«Marken brauchen flexiblere Schnittstellen, an der kreative Menschen leichter andocken können»

Götz Ulmer von David+Martin spricht am Mittwoch auf dem Schweizer Markenkongress. Im Vorab-Interview enthüllt er, warum «Outside-the-box-Thinking» oft scheitert und wie echte Innovationen entstehen.

Götz Ulmer
(Bilder: zVg. Götz Ulmer)

Götz Ulmer, Sie sagen, dass man schon verloren hat, wenn man an «Outside-the-box-Thinking» glaubt. Was genau meinen Sie damit und wie könnte ein besserer Ansatz aussehen?
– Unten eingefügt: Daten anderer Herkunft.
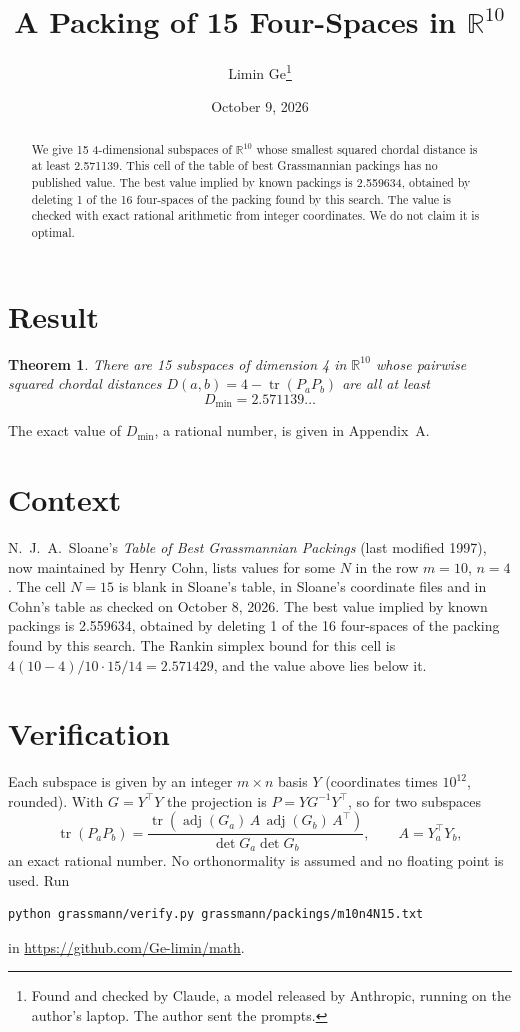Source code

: \documentclass[11pt,a4paper]{article}
\title{A Packing of 15 Four-Spaces in $\mathbb{R}^{10}$}
\author{Limin Ge\thanks{Found and checked by Claude, a model released by Anthropic, running on the author's laptop. The author sent the prompts.}}
\date{October 9, 2026}
\newtheorem*{theorem}{Theorem}
\begin{document}
\maketitle
\begin{abstract}
We give 15 4-dimensional subspaces of $\mathbb{R}^{10}$ whose smallest squared chordal distance is at least 2.571139. This cell of the table of best Grassmannian packings has no published value. The best value implied by known packings is 2.559634, obtained by deleting 1 of the 16 four-spaces of the packing found by this search. The value is checked with exact rational arithmetic from integer coordinates. We do not claim it is optimal.
\end{abstract}

\section{Result}
\begin{theorem}
There are 15 subspaces of dimension 4 in $\mathbb{R}^{10}$ whose pairwise squared chordal distances $D(a,b) = 4 - \operatorname{tr}(P_aP_b)$ are all at least
\[ D_{\min} = 2.571139\ldots \]
\end{theorem}
The exact value of $D_{\min}$, a rational number, is given in Appendix~A.


\section{Context}
N.~J.~A.~Sloane's \emph{Table of Best Grassmannian Packings} (last modified 1997), now maintained by Henry Cohn, lists values for some $N$ in the row $m=10$, $n=4$. The cell $N=15$ is blank in Sloane's table, in Sloane's coordinate files and in Cohn's table as checked on October 8, 2026. The best value implied by known packings is 2.559634, obtained by deleting 1 of the 16 four-spaces of the packing found by this search. The Rankin simplex bound for this cell is $4(10-4)/10\cdot 15/14 = 2.571429$, and the value above lies below it.


\section{Verification}
Each subspace is given by an integer $m\times n$ basis $Y$ (coordinates times $10^{12}$, rounded). With $G=Y^\top Y$ the projection is $P=YG^{-1}Y^\top$, so for two subspaces
\[ \operatorname{tr}(P_aP_b)=\frac{\operatorname{tr}(\operatorname{adj}(G_a)\,A\,\operatorname{adj}(G_b)\,A^\top)}{\det G_a\det G_b},\qquad A=Y_a^\top Y_b, \]
an exact rational number. No orthonormality is assumed and no floating point is used. Run
\begin{verbatim}
python grassmann/verify.py grassmann/packings/m10n4N15.txt
\end{verbatim}
in \url{https://github.com/Ge-limin/math}.
\end{document}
Götz Ulmer: «Outside-The-Box-Thinking» wird meist von Leuten zur Anwendung gebracht, die gewohnt sind, die richtigen Boxen zu ticken, anstatt nicht richtig zu ticken. Dafür braucht es nämlich keine Workshops, keine Präsentationskoffer, keine Rudelbildung – und vor allem kein lineares, logisches Vorgehen. Nicht richtig zu ticken, im positiven Sinne, braucht nicht nur Mut, sondern ist die Grundvoraussetzung für wirklich Neues.

 

Wie stehen Sie zur Künstlichen Intelligenz?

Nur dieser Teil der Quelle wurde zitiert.